Josef Jöchl und die Grundsatzfragen einer Generation.
Nur was, wenn ihm diese Vergangenheit verloren gegangen ist? Wenn alle Erinnerungen plötzlich weg sind? Also nicht weg im Sinne von vernichtet, ausgetilgt, vergessen – aber zumindest nicht direkt greifbar. Weil sie nämlich in Form von digitalisierten Fotos irgendwo in den Weiten des Internets in irgendeiner Cloud liegen, die mit einem Passwort geschützt ist, das Josef Jöchl schlichtweg vergessen hat. Und das macht ihn rasend. So rasend, dass er sich ein ganzes Comedy-Programm lang in Rage redet und damit sein etwa gleichaltriges Publikum zum Johlen bringt. Denn er spricht dabei das Lebensgefühl seiner Alterskohorte an.
Rasch stellt man fest: Es geht längst nicht mehr um ein deppertes Passwort (das sich nebenbei bemerkt mithilfe der hinterlegten E-Mailadresse zurücksetzen ließe, aber wer will sich schon damit die finale Pointe des Abends kaputtmachen?), sondern um viel grundsätzlichere Dinge. Es geht darum, wer wir sind, wie wir mit unserem eigenen Leben umgehen und mit wem wir uns dabei umgeben. Es geht auch darum, über welche Nebensächlichkeiten wir uns Sorgen machen, während wir die ganz großen Probleme ausblenden. Und es geht nicht zuletzt um die Frage, welche Erinnerungen es tatsächlich wert sind, sie zu behalten.

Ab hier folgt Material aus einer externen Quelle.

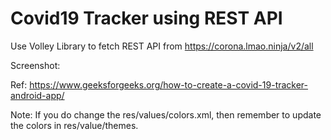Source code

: # Covid19 Tracker using REST API

Use Volley Library to fetch REST API from https://corona.lmao.ninja/v2/all

Screenshot:


Ref:
https://www.geeksforgeeks.org/how-to-create-a-covid-19-tracker-android-app/

Note:
If you do change the res/values/colors.xml, then remember to update the colors in res/value/themes. 
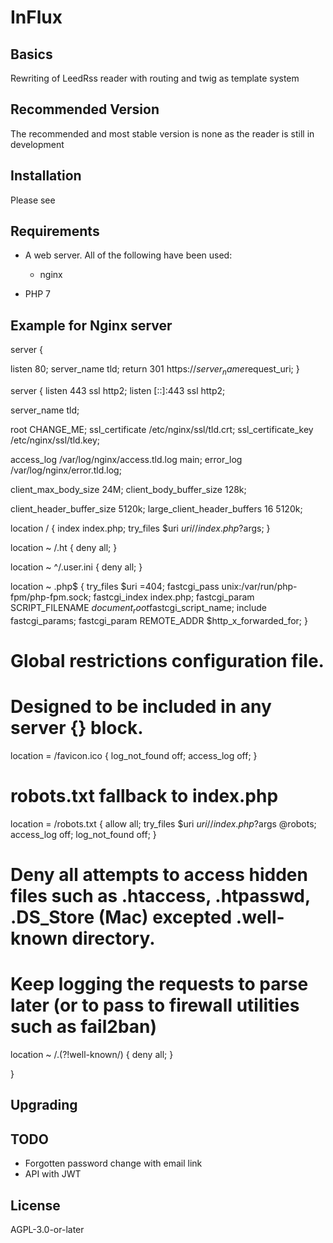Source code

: # InFlux


## Basics

Rewriting of LeedRss reader with routing and twig as template system

## Recommended Version

The recommended and most stable version is none as the reader is still in development

## Installation

Please see 

## Requirements

* A web server. All of the following have been used:
  * nginx

* PHP 7

## Example for Nginx server

server
{

  listen 80;
  server_name tld;
      return 301 https://$server_name$request_uri;
}

server {
  listen 443 ssl http2;
  listen [::]:443 ssl http2;

  server_name tld;

  root CHANGE_ME;
  ssl_certificate /etc/nginx/ssl/tld.crt;
  ssl_certificate_key /etc/nginx/ssl/tld.key;

  access_log /var/log/nginx/access.tld.log main;
  error_log /var/log/nginx/error.tld.log;

  client_max_body_size 24M;
  client_body_buffer_size 128k;

  client_header_buffer_size 5120k;
  large_client_header_buffers 16 5120k;

  location / {
    index index.php;
    try_files $uri $uri/ /index.php?$args;
  }

  location ~ /\.ht {
    deny all;
  }

  location ~ ^/\.user\.ini {
    deny all;
  }

  location ~ \.php$ {
    try_files $uri =404;
    fastcgi_pass unix:/var/run/php-fpm/php-fpm.sock;
    fastcgi_index index.php;
    fastcgi_param SCRIPT_FILENAME $document_root$fastcgi_script_name;
    include fastcgi_params;
    fastcgi_param REMOTE_ADDR $http_x_forwarded_for;
  }

  # Global restrictions configuration file.
  # Designed to be included in any server {} block.
  location = /favicon.ico {
    log_not_found off;
    access_log off;
  }

  # robots.txt fallback to index.php
  location = /robots.txt {
    allow all;
    try_files $uri $uri/ /index.php?$args @robots;
    access_log off;
    log_not_found off;
  }

  # Deny all attempts to access hidden files such as .htaccess, .htpasswd, .DS_Store (Mac) excepted .well-known directory.
  # Keep logging the requests to parse later (or to pass to firewall utilities such as fail2ban)
  location ~ /\.(?!well-known\/) {
    deny all;
  }

}

## Upgrading

## TODO

* Forgotten password change with email link
* API with JWT 

## License

AGPL-3.0-or-later

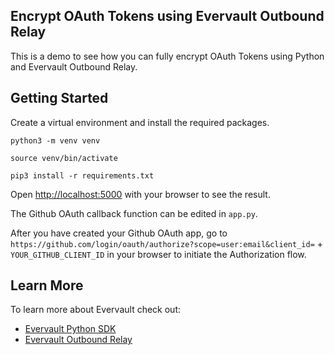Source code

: ## Encrypt OAuth Tokens using Evervault Outbound Relay

This is a demo to see how you can fully encrypt OAuth Tokens using Python and Evervault Outbound Relay.

## Getting Started

Create a virtual environment and install the required packages.

`python3 -m venv venv`

`source venv/bin/activate`

`pip3 install -r requirements.txt`

Open [http://localhost:5000](http://localhost:5000) with your browser to see the result.

The Github OAuth callback function can be edited in `app.py`.

After you have created your Github OAuth app, go to `https://github.com/login/oauth/authorize?scope=user:email&client_id=` + `YOUR_GITHUB_CLIENT_ID` in your browser to initiate the Authorization flow.

## Learn More

To learn more about Evervault check out:

- [Evervault Python SDK](https://docs.evervault.com/sdks/reactjs)
- [Evervault Outbound Relay](https://docs.evervault.com/sdks/nodejs)

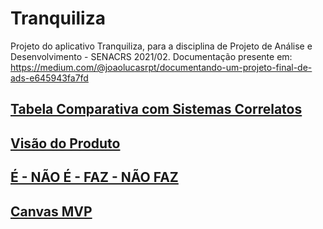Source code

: # Tranquiliza
Projeto do aplicativo Tranquiliza, para a disciplina de Projeto de Análise e Desenvolvimento - SENACRS 2021/02. Documentação presente em: https://medium.com/@joaolucasrpt/documentando-um-projeto-final-de-ads-e645943fa7fd

[Tabela Comparativa com Sistemas Correlatos](https://github.com/JoaoLucasPerin/Tranquiliza/tree/master/Tranquiliza-tabela_comparativa.xlsx)
--
[Visão do Produto](https://github.com/JoaoLucasPerin/Tranquiliza/tree/master/Tranquiliza%20-%20Vis%C3%A3o%20do%20Produto.pptx)
--
[É - NÃO É - FAZ - NÃO FAZ](https://github.com/JoaoLucasPerin/Tranquiliza/tree/master/Tranquiliza%20-%20%C3%89%2C%20N%C3%A3o%20%C3%A9%2C%20Faz%2C%20N%C3%A3o%20faz.pptx)
--
[Canvas MVP](https://github.com/JoaoLucasPerin/Tranquiliza/tree/master/MVP_versao2.pptx)
--
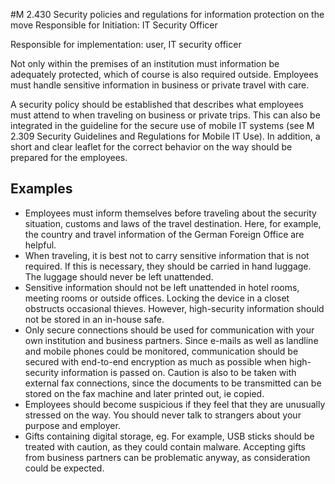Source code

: #M 2.430 Security policies and regulations for information protection on the move
Responsible for Initiation: IT Security Officer

Responsible for implementation: user, IT security officer

Not only within the premises of an institution must information be adequately protected, which of course is also required outside. Employees must handle sensitive information in business or private travel with care.

A security policy should be established that describes what employees must attend to when traveling on business or private trips. This can also be integrated in the guideline for the secure use of mobile IT systems (see M 2.309 Security Guidelines and Regulations for Mobile IT Use). In addition, a short and clear leaflet for the correct behavior on the way should be prepared for the employees.



## Examples 
* Employees must inform themselves before traveling about the security situation, customs and laws of the travel destination. Here, for example, the country and travel information of the German Foreign Office are helpful.
* When traveling, it is best not to carry sensitive information that is not required. If this is necessary, they should be carried in hand luggage. The luggage should never be left unattended.
* Sensitive information should not be left unattended in hotel rooms, meeting rooms or outside offices. Locking the device in a closet obstructs occasional thieves. However, high-security information should not be stored in an in-house safe.
* Only secure connections should be used for communication with your own institution and business partners. Since e-mails as well as landline and mobile phones could be monitored, communication should be secured with end-to-end encryption as much as possible when high-security information is passed on. Caution is also to be taken with external fax connections, since the documents to be transmitted can be stored on the fax machine and later printed out, ie copied.
* Employees should become suspicious if they feel that they are unusually stressed on the way. You should never talk to strangers about your purpose and employer.
* Gifts containing digital storage, eg. For example, USB sticks should be treated with caution, as they could contain malware. Accepting gifts from business partners can be problematic anyway, as consideration could be expected.




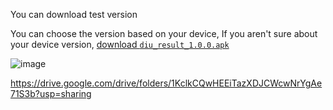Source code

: You can download test version 

You can choose the version based on your device, If you aren't sure about your device version, [download `diu_result_1.0.0.apk`](https://drive.google.com/file/d/1W8ptOf4tX412IekGdITbnPNRFKA0i7hr/view?usp=sharing)

 ![image](https://user-images.githubusercontent.com/46500228/227737368-b6124dc7-0d1b-4835-a257-80eff56f388e.png)


 https://drive.google.com/drive/folders/1KclkCQwHEEiTazXDJCWcwNrYgAe71S3b?usp=sharing
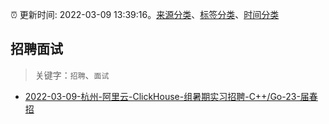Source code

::alarm_clock: 更新时间: 2022-03-09 13:39:16。[来源分类](../README.md)、[标签分类](../TAGS.md)、[时间分类](../TIMELINE.md)

## 招聘面试


> 关键字：`招聘`、`面试`



- [2022-03-09-杭州-阿里云-ClickHouse-组暑期实习招聘-C++/Go-23-届春招](https://www.v2ex.com/t/839235) 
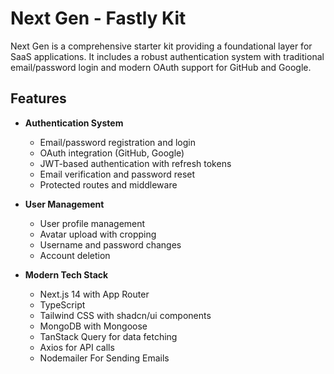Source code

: # Next Gen - Fastly Kit

Next Gen is a comprehensive starter kit providing a foundational layer for SaaS applications. It includes a robust authentication system with traditional email/password login and modern OAuth support for GitHub and Google.

## Features

- **Authentication System**
  - Email/password registration and login
  - OAuth integration (GitHub, Google)
  - JWT-based authentication with refresh tokens
  - Email verification and password reset
  - Protected routes and middleware

- **User Management**
  - User profile management
  - Avatar upload with cropping
  - Username and password changes
  - Account deletion

- **Modern Tech Stack**
  - Next.js 14 with App Router
  - TypeScript
  - Tailwind CSS with shadcn/ui components
  - MongoDB with Mongoose
  - TanStack Query for data fetching
  - Axios for API calls
  - Nodemailer For Sending Emails
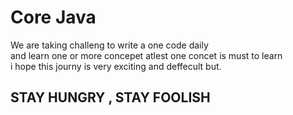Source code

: <h1> Core Java</h1> 
We are taking challeng to write a one code  daily <br> and learn one or more concepet atlest
one concet is must to learn 
<br> i hope this journy is very exciting and deffecult but.<br>
<h2>STAY HUNGRY , STAY FOOLISH </h2>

Welche Erinnerungen sind es wert, sie zu behalten?
60 Minuten ohne Pause spielt Josef Jöchl in seinem aktuellen Programm „Erinnerungen haben keine Häuser“ sich selbst – oder doch nicht? Man weiß es nicht so genau bei Alter Egos, die Kabarettist*innen auf die Bühne stellen. Und ebenso wenig ist man nach diesen 60 Minuten sicher, ob man nun tatsächlich Antworten auf die aufgeworfenen Fragen bekommen hat.
Aber wahrscheinlich beantwortet man sie ohnehin am besten selbst. Weil schließlich jeder selbst der größte Experte für das eigene Leben ist – auch wenn es manchmal absurde Wendungen nimmt, die man selbst nicht vorhergesehen hat. Frag nach bei Josef Jöchl. Und während andere mit den Fettnäpfen hadern, in die sie treten, macht er daraus eine einstündige Comedy.
Josef Jöchl, geboren 1981 in Kitzbühel, zog nach der Matura nach Wien, wo er den politisch-korrekten Comedy Club (PCCC), die erste queere Comedy-Bühne Wiens, mitbegründete. 2022 gewann er mit seinem Programm “NOBODY” den Freistädter Frischling. Für das Magazin “The Gap” schreibt er die Kolumne “Sex and the Lugner City”.
Nächste Termine “ERINNERUNGEN HABEN KEINE HÄUSER”:
04.02./18.03. Kabarett Niederair (Wien), 22.03. Theater am Alsergrund (Wien), 09.04. ARGE Kultur (Salzburg)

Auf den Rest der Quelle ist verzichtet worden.